The ex ticket staff ended up getting a bump in pay and the the Mayor of London (may have been Boris not sure though) got to say they got everything they set out to achieve. An absolute nonsense and farce, no wonder LU is so expensive.
Train travel will never be price competitive in this country if we don't embrace change and just allow insider corruption and union coercion to continue.
While the TFL ticket office is a good example of where unions might be overstepping (there's still a number of oyster services that require staff intervention), to blame them for the cost of train travel or even suggest it might be part of the reason it's so expensive in this country is very disingenuous.

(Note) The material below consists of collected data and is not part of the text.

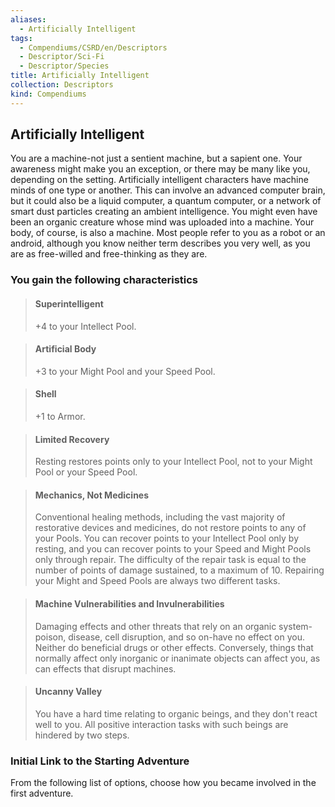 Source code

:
 ```yaml
---
aliases:
  - Artificially Intelligent
tags:
  - Compendiums/CSRD/en/Descriptors
  - Descriptor/Sci-Fi
  - Descriptor/Species
title: Artificially Intelligent
collection: Descriptors
kind: Compendiums
---
```

## Artificially Intelligent  
You are a machine-not just a sentient machine, but a sapient one. Your awareness might make you an exception, or there may be many like you, depending on the setting. Artificially intelligent characters have machine minds of one type or another. This can involve an advanced computer brain, but it could also be a liquid computer, a quantum computer, or a network of smart dust particles creating an ambient intelligence. You might even have been an organic creature whose mind was uploaded into a machine. Your body, of course, is also a machine. Most people refer to you as a robot or an android, although you know neither term describes you very well, as you are as free-willed and free-thinking as they are.
### You gain the following characteristics  
> #### Superintelligent
> +4 to your Intellect Pool.  

> #### Artificial Body
> +3 to your Might Pool and your Speed Pool.  

> #### Shell
> +1 to Armor.  

> #### Limited Recovery
> Resting restores points only to your Intellect Pool, not to your Might Pool or your Speed Pool.  

> #### Mechanics, Not Medicines
> Conventional healing methods, including the vast majority of restorative devices and medicines, do not restore points to any of your Pools. You can recover points to your Intellect Pool only by resting, and you can recover points to your Speed and Might Pools only through repair. The difficulty of the repair task is equal to the number of points of damage sustained, to a maximum of 10. Repairing your Might and Speed Pools are always two different tasks.  

> #### Machine Vulnerabilities and Invulnerabilities
> Damaging effects and other threats that rely on an organic system-poison, disease, cell disruption, and so on-have no effect on you. Neither do beneficial drugs or other effects. Conversely, things that normally affect only inorganic or inanimate objects can affect you, as can effects that disrupt machines.  

> #### Uncanny Valley
> You have a hard time relating to organic beings, and they don't react well to you. All positive interaction tasks with such beings are hindered by two steps.  

### Initial Link to the Starting Adventure  
From the following list of options, choose how you became involved in the first adventure.   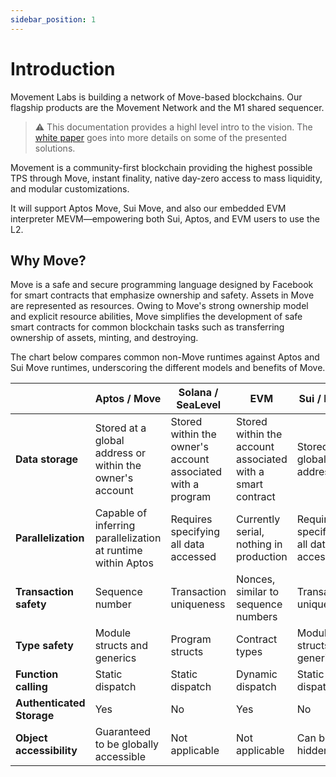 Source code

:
 ```yaml
---
sidebar_position: 1
---
```


# Introduction

Movement Labs is building a network of Move-based blockchains. Our flagship products are the Movement Network and the M1 shared sequencer. 

> ⚠️ This documentation provides a highl level intro to the vision. The [white paper](https://www.movementnetwork.xyz/whitepaper/movement-whitepaper_en.pdf) goes into more details on some of the presented solutions.

Movement is a community-first blockchain providing the highest possible TPS through Move, instant finality, native day-zero access to mass liquidity, and modular customizations.

It will support Aptos Move, Sui Move, and also our embedded EVM interpreter MEVM—empowering both Sui, Aptos, and EVM users to use the L2.

## Why Move?

Move is a safe and secure programming language designed by Facebook for smart contracts that emphasize ownership and safety. Assets in Move are represented as resources. Owing to Move's strong ownership model and explicit resource abilities, Move simplifies the development of safe smart contracts for common blockchain tasks such as transferring ownership of assets, minting, and destroying. 

The chart below compares common non-Move runtimes against Aptos and Sui Move runtimes, underscoring the different models and benefits of Move.

|                        | Aptos / Move                                     | Solana / SeaLevel                                   | EVM                                           | Sui / Move                              |
|------------------------|--------------------------------------------------|-----------------------------------------------------|-----------------------------------------------|------------------------------------------|
| **Data storage**       | Stored at a global address or within the owner's account | Stored within the owner's account associated with a program | Stored within the account associated with a smart contract | Stored at a global address              |
| **Parallelization**    | Capable of inferring parallelization at runtime within Aptos | Requires specifying all data accessed               | Currently serial, nothing in production       | Requires specifying all data accessed    |
| **Transaction safety** | Sequence number                                   | Transaction uniqueness                              | Nonces, similar to sequence numbers           | Transaction uniqueness                    |
| **Type safety**        | Module structs and generics                       | Program structs                                     | Contract types                                | Module structs and generics               |
| **Function calling**   | Static dispatch                                   | Static dispatch                                     | Dynamic dispatch                              | Static dispatch                           |
| **Authenticated Storage** | Yes                                          | No                                                  | Yes                                           | No                                        |
| **Object accessibility** | Guaranteed to be globally accessible            | Not applicable                                      | Not applicable                                | Can be hidden                             |


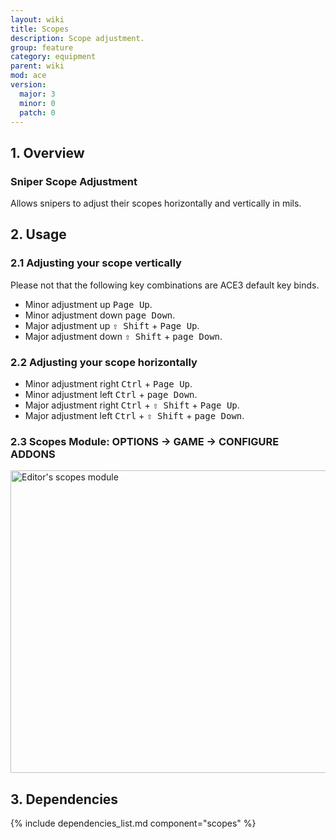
 ```yaml
---
layout: wiki
title: Scopes
description: Scope adjustment.
group: feature
category: equipment
parent: wiki
mod: ace
version:
  major: 3
  minor: 0
  patch: 0
---
```


## 1. Overview

### Sniper Scope Adjustment
Allows snipers to adjust their scopes horizontally and vertically in mils.


## 2. Usage

### 2.1 Adjusting your scope vertically
Please not that the following key combinations are ACE3 default key binds.
- Minor adjustment up <kbd>Page Up</kbd>.
- Minor adjustment down <kbd>page Down</kbd>.
- Major adjustment up <kbd>⇧&nbsp;Shift</kbd> + <kbd>Page Up</kbd>.
- Major adjustment down <kbd>⇧&nbsp;Shift</kbd> + <kbd>page Down</kbd>.

### 2.2 Adjusting your scope horizontally
- Minor adjustment right <kbd>Ctrl</kbd> + <kbd>Page Up</kbd>.
- Minor adjustment left <kbd>Ctrl</kbd> + <kbd>page Down</kbd>.
- Major adjustment right <kbd>Ctrl</kbd> + <kbd>⇧&nbsp;Shift</kbd> + <kbd>Page Up</kbd>.
- Major adjustment left <kbd>Ctrl</kbd> + <kbd>⇧&nbsp;Shift</kbd> + <kbd>page Down</kbd>.

### 2.3 Scopes Module: OPTIONS → GAME → CONFIGURE ADDONS

<img src="{{ site.baseurl }}/img/wiki/feature/scope_module1.jpg" width="800" height="484" alt="Editor's scopes module" />


## 3. Dependencies

{% include dependencies_list.md component="scopes" %}
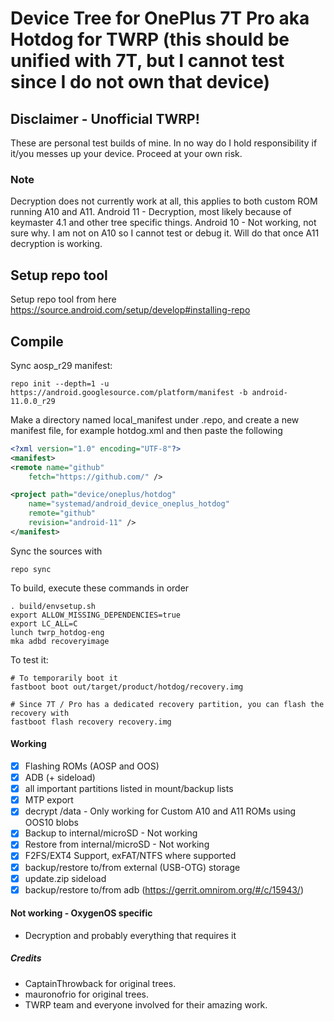 # Device Tree for OnePlus 7T Pro aka Hotdog for TWRP (this should be unified with 7T, but I cannot test since I do not own that device)
## Disclaimer - Unofficial TWRP!
These are personal test builds of mine. In no way do I hold responsibility if it/you messes up your device.
Proceed at your own risk.

### Note
Decryption does not currently work at all, this applies to both custom ROM running A10 and A11.
Android 11 - Decryption, most likely because of keymaster 4.1 and other tree specific things.
Android 10 - Not working, not sure why. I am not on A10 so I cannot test or debug it. Will do that once A11 decryption is working.

## Setup repo tool
Setup repo tool from here https://source.android.com/setup/develop#installing-repo

## Compile

Sync aosp_r29 manifest:

```
repo init --depth=1 -u https://android.googlesource.com/platform/manifest -b android-11.0.0_r29
```

Make a directory named local_manifest under .repo, and create a new manifest file, for example hotdog.xml
and then paste the following

```xml
<?xml version="1.0" encoding="UTF-8"?>
<manifest>
<remote name="github"
	fetch="https://github.com/" />

<project path="device/oneplus/hotdog"
	name="systemad/android_device_oneplus_hotdog"
	remote="github"
	revision="android-11" />
</manifest>
```

Sync the sources with

```
repo sync
```

To build, execute these commands in order

```
. build/envsetup.sh
export ALLOW_MISSING_DEPENDENCIES=true
export LC_ALL=C
lunch twrp_hotdog-eng
mka adbd recoveryimage
```

To test it:

```
# To temporarily boot it
fastboot boot out/target/product/hotdog/recovery.img 

# Since 7T / Pro has a dedicated recovery partition, you can flash the recovery with
fastboot flash recovery recovery.img
```

#### Working
- [X] Flashing ROMs (AOSP and OOS)
- [X] ADB (+ sideload)
- [X] all important partitions listed in mount/backup lists
- [X] MTP export
- [X] decrypt /data - Only working for Custom A10 and A11 ROMs using OOS10 blobs
- [X] Backup to internal/microSD - Not working
- [X] Restore from internal/microSD - Not working
- [X] F2FS/EXT4 Support, exFAT/NTFS where supported
- [X] backup/restore to/from external (USB-OTG) storage
- [X] update.zip sideload
- [X] backup/restore to/from adb (https://gerrit.omnirom.org/#/c/15943/)

#### Not working - OxygenOS specific
- Decryption and probably everything that requires it

##### Credits
- CaptainThrowback for original trees.
- mauronofrio for original trees.
- TWRP team and everyone involved for their amazing work.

TFL and it's managed decline under the tories is a great example of how government intervention, or a lack of it, will ultimately make rail travel more expensive and provide a poorer service. The government are forcing TFL to become completely dependant on revenue, virtually every large metro system in the world receives a government subsidy, even in the US where public transport is rarely a priority. To do it after a pandemic where passenger numbers still haven't recovered is even more moronic. It's not a coincidence that this is happening to one of the few publicly owned transport orgs in the country. As a result of this they've already been forced to cancel several projects to improve lines and accessibility, revenue streams like the congestion charge scheme are being forced to expand, and (this one surprised me) they've added restrictions to the freedom pass for elderly people. No doubt that ticket prices will also be forced to increase too. So government meddling in this instance results in a poorer service and higher cost, all nothing to do with unions.
Modernisation is a blanket term and it seems the politicians rolled out to repeat it have succeeded in making it an argument against unions. From the documents i've read from unions, they're generally in favour of 'modernisation' but not at the expense of safety or staff numbers. e.g. They'd probably support driverless trains, but not if it meant zero staff on board. Thats partly where the ticket office pushback comes from, the unions see it as a precursor to unmanned stations. The number of machines doing human jobs (specialist track inspection trains, helicopters capable of track inspection, track-building machines etc. etc.) and the amount of new equipment trials I see network rail carrying out really fly in the face of all this anti-modernisation chat, at least to me anyway.
I also really struggle with the idea that we allow foreign companies to run our train-lines, most of which are actually nationalised, at least partly, in their respective countries so we're effectively subsidising tickets in other countries.
But nah it's probably unions making rail travel so unattractive in this country.